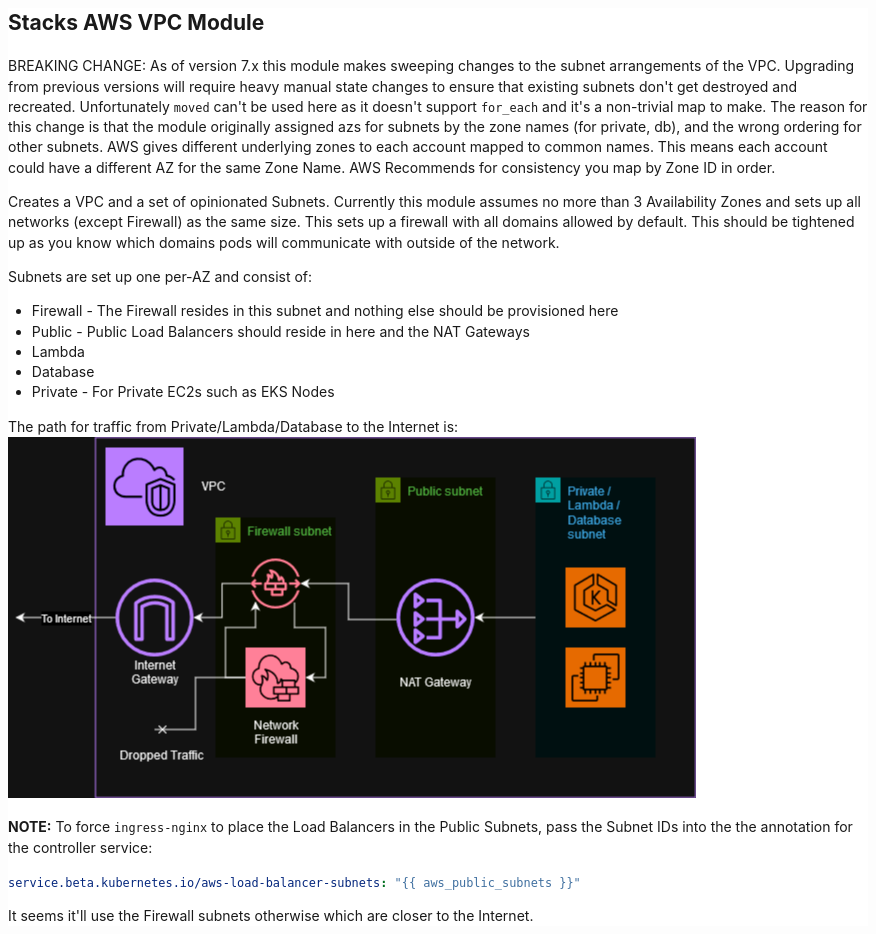 Stacks AWS VPC Module
---------------------

BREAKING CHANGE: As of version 7.x this module makes sweeping changes to the
subnet arrangements of the VPC. Upgrading from previous versions will require
heavy manual state changes to ensure that existing subnets don't get destroyed
and recreated. Unfortunately `moved` can't be used here as it doesn't support
`for_each` and it's a non-trivial map to make.
The reason for this change is that the module originally assigned azs for
subnets by the zone names (for private, db), and the wrong ordering for other
subnets.
AWS gives different underlying zones to each account mapped to common names.
This means each account could have a different AZ for the same Zone Name.
AWS Recommends for consistency you map by Zone ID in order.

Creates a VPC and a set of opinionated Subnets. Currently this module assumes
no more than 3 Availability Zones and sets up all networks (except Firewall) as
the same size.
This sets up a firewall with all domains allowed by default. This should be
tightened up as you know which domains pods will communicate with outside of the
network.

Subnets are set up one per-AZ and consist of:
 - Firewall - The Firewall resides in this subnet and nothing else should be
   provisioned here
 - Public - Public Load Balancers should reside in here and the NAT Gateways
 - Lambda
 - Database
 - Private - For Private EC2s such as EKS Nodes

The path for traffic from Private/Lambda/Database to the Internet is:
![An image showing the path from the Private/Lambda/Database subnets through the network subnets to the Internet](OutboundNetworkTrafficFlow.png)

**NOTE:** To force `ingress-nginx` to place the Load Balancers in the Public
Subnets, pass the Subnet IDs into the the annotation for the controller service:
```yml
service.beta.kubernetes.io/aws-load-balancer-subnets: "{{ aws_public_subnets }}"
```
It seems it'll use the Firewall subnets otherwise which are closer to the
Internet.
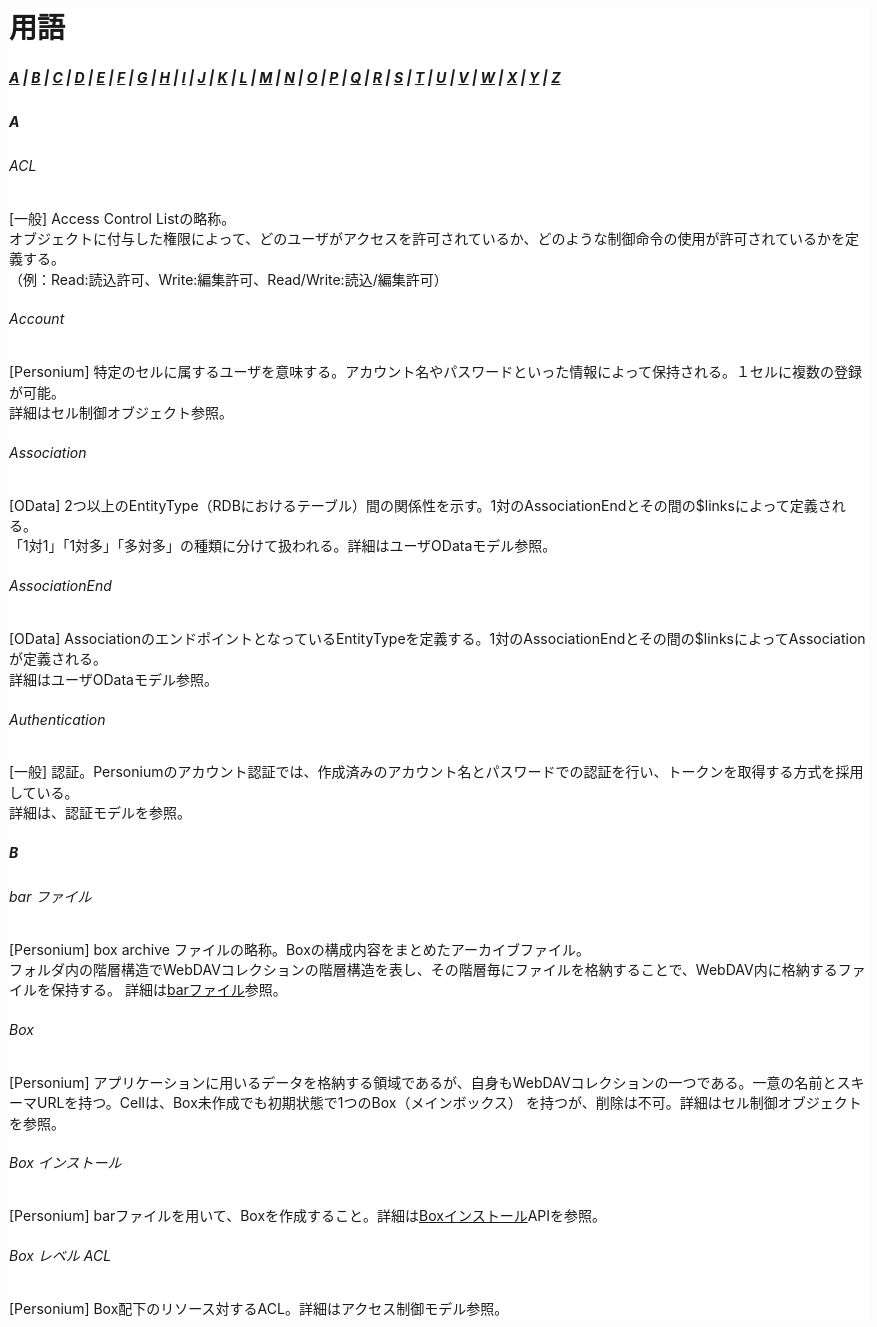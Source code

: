 # 用語


##### [A](#anc_a) | [B](#anc_b) | [C](#anc_c) | [D](#anc_d) | [E](#anc_e) | [F](#anc_f) | [G](#anc_g) | [H](#anc_h) | [I](#anc_i) | [J](#anc_j) | [K](#anc_k) | [L](#anc_l) | [M](#anc_m) | [N](#anc_n) | [O](#anc_o) | [P](#anc_p) | [Q](#anc_q) | [R](#anc_r) | [S](#anc_s) | [T](#anc_t) | [U](#anc_u) | [V](#anc_v) | [W](#anc_w) | [X](#anc_x) | [Y](#anc_y) | [Z](#anc_z)


##### <a name="anc_a"> A</a>
###### ACL
[一般] Access Control Listの略称。  
オブジェクトに付与した権限によって、どのユーザがアクセスを許可されているか、どのような制御命令の使用が許可されているかを定義する。  
（例：Read:読込許可、Write:編集許可、Read/Write:読込/編集許可）


###### Account
[Personium] 特定のセルに属するユーザを意味する。アカウント名やパスワードといった情報によって保持される。１セルに複数の登録が可能。  
詳細はセル制御オブジェクト参照。


###### Association
[OData] 2つ以上のEntityType（RDBにおけるテーブル）間の関係性を示す。1対のAssociationEndとその間の$linksによって定義される。  
「1対1」「1対多」「多対多」の種類に分けて扱われる。詳細はユーザODataモデル参照。


###### AssociationEnd
[OData] AssociationのエンドポイントとなっているEntityTypeを定義する。1対のAssociationEndとその間の$linksによってAssociationが定義される。  
詳細はユーザODataモデル参照。


###### Authentication
[一般] 認証。Personiumのアカウント認証では、作成済みのアカウント名とパスワードでの認証を行い、トークンを取得する方式を採用している。  
詳細は、認証モデルを参照。


##### <a name="anc_b"> B</a>
###### bar ファイル
[Personium] box archive ファイルの略称。Boxの構成内容をまとめたアーカイブファイル。  
フォルダ内の階層構造でWebDAVコレクションの階層構造を表し、その階層毎にファイルを格納することで、WebDAV内に格納するファイルを保持する。
詳細は[barファイル](301_Bar_File.html)参照。  


###### Box
[Personium] アプリケーションに用いるデータを格納する領域であるが、自身もWebDAVコレクションの一つである。一意の名前とスキーマURLを持つ。Cellは、Box未作成でも初期状態で1つのBox（メインボックス） を持つが、削除は不可。詳細はセル制御オブジェクトを参照。


###### Box インストール
[Personium] barファイルを用いて、Boxを作成すること。詳細は[Boxインストール](302_Box_Installation.html)APIを参照。


###### Box レベル ACL
[Personium] Box配下のリソース対するACL。詳細はアクセス制御モデル参照。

--------------------------------------------------

### Activity:
What is needed is an exact copy of the lines from the start of the records through the line containing "map to make.", with no pictures.

### Your response:
 Stacks AWS VPC Module
---------------------

BREAKING CHANGE: As of version 7.x this module makes sweeping changes to the
subnet arrangements of the VPC. Upgrading from previous versions will require
heavy manual state changes to ensure that existing subnets don't get destroyed
and recreated. Unfortunately `moved` can't be used here as it doesn't support
`for_each` and it's a non-trivial map to make.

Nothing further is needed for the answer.